Recordar Berlín, a más de tres décadas de su “unificación”, nos permite hablar de los grandes problemas de nuestra época; de sus causas y de las soluciones que los dueños reales del mundo pretenden esconder bajo tierra, o desprestigiar mediante infames descalificaciones. La caída del Muro de Berlín representa “el fin de una época” que inició con la Primera Guerra Mundial y que “había cobrado forma bajo el impacto de la Revolución Rusa de 1917”. Para comprender los alcances de su legado es preciso remontarnos a su origen, y al proceso a través del cual llegó a constituir un acontecimiento de trascendencia mundial.
La Primera Guerra Mundial y la irrupción del socialismo
Antes de 1914 no había ocurrido en el mundo ninguna guerra mundial.
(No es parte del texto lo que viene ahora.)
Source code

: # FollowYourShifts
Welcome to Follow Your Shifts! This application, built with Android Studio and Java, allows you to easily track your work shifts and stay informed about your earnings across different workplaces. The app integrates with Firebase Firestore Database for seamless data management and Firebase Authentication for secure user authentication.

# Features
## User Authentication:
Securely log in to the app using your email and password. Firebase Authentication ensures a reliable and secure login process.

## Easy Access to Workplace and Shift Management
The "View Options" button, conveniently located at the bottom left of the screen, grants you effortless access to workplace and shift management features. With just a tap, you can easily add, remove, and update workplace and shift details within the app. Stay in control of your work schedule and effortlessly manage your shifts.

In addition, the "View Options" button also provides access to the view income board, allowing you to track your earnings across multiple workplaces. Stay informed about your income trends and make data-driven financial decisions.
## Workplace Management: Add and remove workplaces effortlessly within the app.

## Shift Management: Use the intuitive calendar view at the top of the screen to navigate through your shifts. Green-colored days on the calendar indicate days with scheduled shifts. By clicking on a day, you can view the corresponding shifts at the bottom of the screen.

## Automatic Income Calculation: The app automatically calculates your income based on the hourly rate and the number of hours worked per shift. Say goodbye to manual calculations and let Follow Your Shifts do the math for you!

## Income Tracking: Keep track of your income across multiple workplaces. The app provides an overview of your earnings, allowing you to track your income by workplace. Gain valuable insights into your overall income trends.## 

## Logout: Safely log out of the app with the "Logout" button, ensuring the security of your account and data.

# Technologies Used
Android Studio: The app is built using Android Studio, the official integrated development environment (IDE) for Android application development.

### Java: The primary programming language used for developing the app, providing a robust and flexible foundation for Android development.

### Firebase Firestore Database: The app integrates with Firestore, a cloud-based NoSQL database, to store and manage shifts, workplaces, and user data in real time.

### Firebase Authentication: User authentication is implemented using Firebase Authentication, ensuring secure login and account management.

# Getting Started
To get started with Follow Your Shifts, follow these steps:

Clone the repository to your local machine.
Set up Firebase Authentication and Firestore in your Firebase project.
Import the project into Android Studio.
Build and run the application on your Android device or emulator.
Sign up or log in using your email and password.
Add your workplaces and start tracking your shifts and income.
Los conflictos entre los grandes imperios habían tenido lugar sobre todo dentro de sus colonias; y aunque era innegable el carácter imperialista y de conquista, que desde el descubrimiento de América y la conformación del mundo moderno habían ocurrido, ninguno de los conflictos previos había confrontado directamente a las grandes potencias en el mundo entero, como sucedió en la Gran Guerra. Se enfrentaron dos grandes bloques: la Triple Alianza conformada por Alemania y Austria Hungría, y a la que posteriormente se unirían el Imperio otomano y Bulgaria, frente a la Triple Entente conformada por el Reino Unido, Francia y el Imperio ruso, a quienes posteriormente se sumarían Estados Unidos y Japón. El afán imperialista fue, sin lugar a dudas, la causa que desencadenó el que para entonces se consideraba el más grande conflicto bélico de la historia.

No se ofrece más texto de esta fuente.